Using SiteMesh versus Struts Tiles

by Igor Stoyanov


I needed web-application integration system to aid in creating the many pages of the web site for which a consistent look/feel, navigation, and layout scheme is required. Such frameworks are Struts Tiles and SiteMesh. While Struts Tiles are wide spread used and known, SiteMesh is an open source web-page layout and decoration framework and web- application integration framework, which is very powerful but not so popular.

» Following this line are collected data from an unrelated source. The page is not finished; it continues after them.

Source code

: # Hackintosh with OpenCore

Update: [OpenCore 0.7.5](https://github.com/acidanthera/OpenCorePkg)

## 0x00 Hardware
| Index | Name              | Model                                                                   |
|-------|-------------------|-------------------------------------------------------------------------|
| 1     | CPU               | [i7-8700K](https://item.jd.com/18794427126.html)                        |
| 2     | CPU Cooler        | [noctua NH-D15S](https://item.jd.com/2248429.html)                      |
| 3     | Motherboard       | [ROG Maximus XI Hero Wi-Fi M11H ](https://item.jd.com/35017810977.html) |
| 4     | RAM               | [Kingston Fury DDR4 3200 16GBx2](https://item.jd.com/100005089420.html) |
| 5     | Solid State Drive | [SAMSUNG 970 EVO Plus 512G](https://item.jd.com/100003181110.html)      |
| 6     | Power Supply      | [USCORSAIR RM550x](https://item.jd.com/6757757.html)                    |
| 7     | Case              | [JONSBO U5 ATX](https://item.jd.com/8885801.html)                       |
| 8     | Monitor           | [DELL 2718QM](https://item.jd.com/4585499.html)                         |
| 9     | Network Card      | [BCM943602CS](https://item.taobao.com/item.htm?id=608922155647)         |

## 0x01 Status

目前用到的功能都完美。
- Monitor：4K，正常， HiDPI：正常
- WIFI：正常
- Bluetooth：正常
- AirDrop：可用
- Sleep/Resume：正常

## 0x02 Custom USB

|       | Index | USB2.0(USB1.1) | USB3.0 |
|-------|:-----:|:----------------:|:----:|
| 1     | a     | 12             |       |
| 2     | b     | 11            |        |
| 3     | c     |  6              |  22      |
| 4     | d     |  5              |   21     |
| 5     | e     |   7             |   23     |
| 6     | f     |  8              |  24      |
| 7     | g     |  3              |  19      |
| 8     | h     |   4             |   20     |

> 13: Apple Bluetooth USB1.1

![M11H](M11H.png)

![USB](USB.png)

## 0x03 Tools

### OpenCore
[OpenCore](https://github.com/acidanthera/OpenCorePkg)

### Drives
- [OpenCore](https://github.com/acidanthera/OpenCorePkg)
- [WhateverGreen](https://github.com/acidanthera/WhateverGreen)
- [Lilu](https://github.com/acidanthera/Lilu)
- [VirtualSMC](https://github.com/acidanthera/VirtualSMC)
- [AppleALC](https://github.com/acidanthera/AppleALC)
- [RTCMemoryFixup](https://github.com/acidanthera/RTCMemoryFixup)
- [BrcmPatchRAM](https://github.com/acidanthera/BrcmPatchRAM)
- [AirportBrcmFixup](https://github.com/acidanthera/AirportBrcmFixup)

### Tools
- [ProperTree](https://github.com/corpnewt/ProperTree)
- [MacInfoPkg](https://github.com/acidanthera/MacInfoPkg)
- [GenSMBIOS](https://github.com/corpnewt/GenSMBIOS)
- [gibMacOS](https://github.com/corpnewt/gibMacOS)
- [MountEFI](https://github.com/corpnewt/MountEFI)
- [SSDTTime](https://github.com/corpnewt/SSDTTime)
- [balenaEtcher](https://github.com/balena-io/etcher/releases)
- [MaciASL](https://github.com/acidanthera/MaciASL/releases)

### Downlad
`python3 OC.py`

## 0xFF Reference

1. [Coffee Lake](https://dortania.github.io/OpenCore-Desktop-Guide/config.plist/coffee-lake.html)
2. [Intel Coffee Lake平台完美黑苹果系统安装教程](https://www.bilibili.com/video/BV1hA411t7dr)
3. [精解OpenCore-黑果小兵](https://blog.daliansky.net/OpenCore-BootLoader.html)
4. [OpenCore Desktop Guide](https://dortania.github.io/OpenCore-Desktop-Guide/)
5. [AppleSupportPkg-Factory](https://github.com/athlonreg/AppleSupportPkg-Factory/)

Although, I still have some thought about my decision not to use portlets (at least for now), I am more than sure that choosing SiteMesh rather than Struts Tiles is not the right but the only decision than someone who has worked with both technologies could choose. The reasons are more than many but there are some that were very decisive. Some of the main reason is that SiteMesh is much easier to configure and use (less typing and easier to understand). Using Tiles, you need to have your forwards go to a "tiles page" versus the direct JSP. SiteMesh takes the approach that your page (your JSP) doesn't even know or care that it's being decorated. Using Tiles, each individual page you want to go to has to be associated with a layout - Major pain! Every time you create a new JSP that you want to forward to, you have to create another tiles definition and associate it with a layout and forward to the Tile page (versus the JSP).

The problem with most of the available frameworks for solving this type of business requirement like Struts Tiles is that they are either platform- or framework-specific. When you're using Tiles for decoration, you have to create tiles definition in tiels-defs.xml. Inside of your struts-config.xml while declaring forwards, you will have to use these tiles' definition instead of actual JSP.

The easiest possible solution is to let each of your web applications create plain HTML content without knowing about how it is being decorated, and only then have something else choose and apply appropriate decorators. This is precisely what SiteMesh does.

Although, SiteMesh is ideal for use with J2EE applications, however it can be integrated with server-side web architectures that are not Java based such as CGI (Perl/Python/C/C++/etc), PHP, Cold Fusion, .NET etc...

SiteMesh intercepts requests to any static or dynamically generated HTML page requested through the web-server, parses the page, obtains properties and data from the content and generates an appropriate final page with modifications to the original. This is based upon the well-known GangOfFour Decorator design pattern.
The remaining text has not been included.